Assignment: Provide an exact transcription of all the records.

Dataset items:
_____

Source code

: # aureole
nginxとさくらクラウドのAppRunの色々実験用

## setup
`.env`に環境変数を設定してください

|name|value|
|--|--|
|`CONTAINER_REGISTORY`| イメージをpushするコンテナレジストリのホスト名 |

_____

Output of the task:
Source code

: # aureole
nginxとさくらクラウドのAppRunの色々実験用

## setup
`.env`に環境変数を設定してください

|name|value|
|--|--|
|`CONTAINER_REGISTORY`| イメージをpushするコンテナレジストリのホスト名 |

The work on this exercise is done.